His eyes searched her face. “Why did you let them in?”

“I didn’t have a choice.”

“You said you were out of the life forever.”

“No one says no to Harvey Logan when he’s drunk. Not even Sundance.”

“Where are they?”

“Probably at Miz Porter’s.”

“They’re living in a brothel?”

“She holds parties for them.” She rested her hand on his. “Let them go. You’re home now.”

“They told you they’re going to rob a bank?”

“No, they didn’t. You’re not a lawman now, anyway. I cleaned the house. I put flowers in every room. I baked a white cake with strawberries. Come home, Hack.”

“Did Longabaugh put his hand on you?”

“No.”

“Did he eat off our plates? Did he use our dinnerware? Or sit on our furniture?”

Her eyes started to tear.

When they reached the ranch, he went into the house and came back out with his Army Colt and saddlebags and entered the barn and saddled his horse. She followed him inside, silhouetted in the doorway against the red sky. He hung his pistol belt on the pommel and swung into the saddle. “You’re pretty as the sunrise. But the contradictions in your eyes confound me and turn uncertainty into a way of life.”

“Stay.”

“Then tell me the truth.”

“You just heard it,” she said.

He stooped as he rode under the door frame. He heard a drop of rain tick on the brim of his hat. He turned in the saddle and looked down at her. “Did you think I’d be unfaithful to you in Trinidad?”

“Not if you were sober.”

“That’s not much of a recommendation.”

“It’s as good as you’ll get.”

From atop the horse, he could see the curled flesh above her breast where she had been burned. “You put me in mind of a line from William Blake. The one about the canker in the rose.”

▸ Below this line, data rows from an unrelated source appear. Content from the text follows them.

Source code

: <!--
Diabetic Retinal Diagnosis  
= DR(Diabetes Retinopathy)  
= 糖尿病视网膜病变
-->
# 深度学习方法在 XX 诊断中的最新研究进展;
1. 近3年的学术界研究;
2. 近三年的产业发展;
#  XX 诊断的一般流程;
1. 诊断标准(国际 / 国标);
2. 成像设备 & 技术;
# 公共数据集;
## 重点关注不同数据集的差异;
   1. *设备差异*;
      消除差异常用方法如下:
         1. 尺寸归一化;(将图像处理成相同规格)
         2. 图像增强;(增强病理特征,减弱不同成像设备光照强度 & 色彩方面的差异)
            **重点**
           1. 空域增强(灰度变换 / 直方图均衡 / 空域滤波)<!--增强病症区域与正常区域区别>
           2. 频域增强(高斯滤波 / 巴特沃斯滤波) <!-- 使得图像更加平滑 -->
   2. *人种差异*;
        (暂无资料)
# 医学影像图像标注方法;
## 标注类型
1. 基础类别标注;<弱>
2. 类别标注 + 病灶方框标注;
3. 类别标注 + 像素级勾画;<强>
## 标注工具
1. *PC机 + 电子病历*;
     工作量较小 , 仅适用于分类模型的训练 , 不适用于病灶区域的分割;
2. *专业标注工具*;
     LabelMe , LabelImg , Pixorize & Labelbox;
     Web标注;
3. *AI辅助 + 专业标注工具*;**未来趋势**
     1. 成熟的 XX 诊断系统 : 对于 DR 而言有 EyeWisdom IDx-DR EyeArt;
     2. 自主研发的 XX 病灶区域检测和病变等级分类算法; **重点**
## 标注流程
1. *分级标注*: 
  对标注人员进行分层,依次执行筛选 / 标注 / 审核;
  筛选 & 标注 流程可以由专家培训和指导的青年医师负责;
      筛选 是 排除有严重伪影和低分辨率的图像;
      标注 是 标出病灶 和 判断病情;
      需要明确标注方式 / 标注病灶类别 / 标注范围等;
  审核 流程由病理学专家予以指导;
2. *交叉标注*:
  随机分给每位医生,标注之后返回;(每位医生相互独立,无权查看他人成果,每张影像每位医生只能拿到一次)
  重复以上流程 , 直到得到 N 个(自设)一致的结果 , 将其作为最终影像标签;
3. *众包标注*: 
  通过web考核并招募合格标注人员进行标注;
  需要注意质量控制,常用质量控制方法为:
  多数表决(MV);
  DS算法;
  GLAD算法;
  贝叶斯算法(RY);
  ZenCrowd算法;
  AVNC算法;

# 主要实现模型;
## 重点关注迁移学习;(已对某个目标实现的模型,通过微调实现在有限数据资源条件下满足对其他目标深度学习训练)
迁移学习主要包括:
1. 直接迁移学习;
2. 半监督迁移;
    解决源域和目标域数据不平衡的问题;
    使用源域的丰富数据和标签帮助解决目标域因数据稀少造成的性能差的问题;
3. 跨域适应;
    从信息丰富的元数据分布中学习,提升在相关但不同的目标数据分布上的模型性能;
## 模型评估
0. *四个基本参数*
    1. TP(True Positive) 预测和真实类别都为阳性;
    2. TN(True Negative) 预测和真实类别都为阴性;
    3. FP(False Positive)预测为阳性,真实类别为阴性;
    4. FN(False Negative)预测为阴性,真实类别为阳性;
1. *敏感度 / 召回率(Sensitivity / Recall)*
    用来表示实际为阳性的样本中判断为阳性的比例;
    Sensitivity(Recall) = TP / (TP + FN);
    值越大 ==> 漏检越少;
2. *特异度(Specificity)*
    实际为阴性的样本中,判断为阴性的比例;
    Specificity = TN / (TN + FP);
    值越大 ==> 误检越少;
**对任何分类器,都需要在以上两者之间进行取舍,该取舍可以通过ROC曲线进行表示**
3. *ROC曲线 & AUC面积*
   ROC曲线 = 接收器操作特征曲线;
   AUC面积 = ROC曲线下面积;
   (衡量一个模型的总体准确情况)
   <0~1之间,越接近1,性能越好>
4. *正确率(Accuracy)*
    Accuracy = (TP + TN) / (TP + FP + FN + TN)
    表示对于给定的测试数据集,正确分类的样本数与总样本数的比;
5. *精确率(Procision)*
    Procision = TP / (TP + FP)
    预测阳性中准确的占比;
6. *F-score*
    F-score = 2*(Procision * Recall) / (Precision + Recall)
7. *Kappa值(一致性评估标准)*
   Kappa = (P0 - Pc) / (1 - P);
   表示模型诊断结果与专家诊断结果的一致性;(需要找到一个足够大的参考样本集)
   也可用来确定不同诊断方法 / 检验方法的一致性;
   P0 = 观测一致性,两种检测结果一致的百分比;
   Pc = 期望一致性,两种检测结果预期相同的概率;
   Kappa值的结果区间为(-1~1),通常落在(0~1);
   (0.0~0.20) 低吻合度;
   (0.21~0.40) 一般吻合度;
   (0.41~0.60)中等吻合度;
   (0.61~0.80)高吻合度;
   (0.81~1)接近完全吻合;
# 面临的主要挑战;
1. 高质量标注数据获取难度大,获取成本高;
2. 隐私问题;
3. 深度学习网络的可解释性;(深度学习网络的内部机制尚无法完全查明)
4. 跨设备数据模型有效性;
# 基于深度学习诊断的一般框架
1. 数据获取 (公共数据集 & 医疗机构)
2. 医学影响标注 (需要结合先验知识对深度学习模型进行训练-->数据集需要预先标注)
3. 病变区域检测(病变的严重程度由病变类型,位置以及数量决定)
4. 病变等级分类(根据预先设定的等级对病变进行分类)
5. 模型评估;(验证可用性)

She took a pin out of her hair and reset it, her eyes empty. “Sundance is faster,” she said. “But Harvey is the one most apt to put you in a box.”

HE PAID A brakeman to let him and his horse ride most of the way to San Antonio inside a slat car loaded with baled cotton and barrels of pickles that leaked brine on the floor. It was dusk when he rode into the section of San Antonio that had been the concession of the city to Old Nick since the 1870s. Most of the cowboys had departed since the coming of the railroads and the outbreaks of tick fever and the closing of the Chisholm and Goodnight-Loving trails, but others had taken their place: gandy dancers and cardsharps and drummers and pimps and derby-hatted salesmen and slaughterhouse meat-cutters who washed off in a horse tank and left the water dark red before entering the saloon.

Busthead was fifteen cents a glass, mug beer a dime. There was always a free lunch on a counter. The dirt streets were lined with wood buildings that had never been painted. Seagulls spun in circles above a garbage dump next to a dilapidated loading chute where the train tracks used to be. Hackberry rode past a dance hall and a gambling house and a café that never closed. A calliope was playing in the middle of the street. On the corner of South San Saba and Durango was a two-story brick building with a wide balcony and wood pillars. The light had turned to purple horsetails in the sky, and he could smell rain and feel the barometer dropping, and for a moment thought he heard thunder, like cellophane crackling. He unlaced his saddlebags and pulled them from his horse’s rump and draped them on one shoulder, then stepped up on the porch of Fannie Porter’s infamous bordello.

The woman who met him at the door had a British accent and did not vaguely resemble an ordinary madam. “You look like a weary traveler,” she said. “Are you in need of a boardinghouse? I’m afraid this one is only for ladies.”

He removed his hat. “Do you know a Mr. Longabaugh or his ­associate, Mr. Logan?”

Her face was rosy, her eyes thoughtful. “I don’t think I recall those names offhand. What did you say your name was?”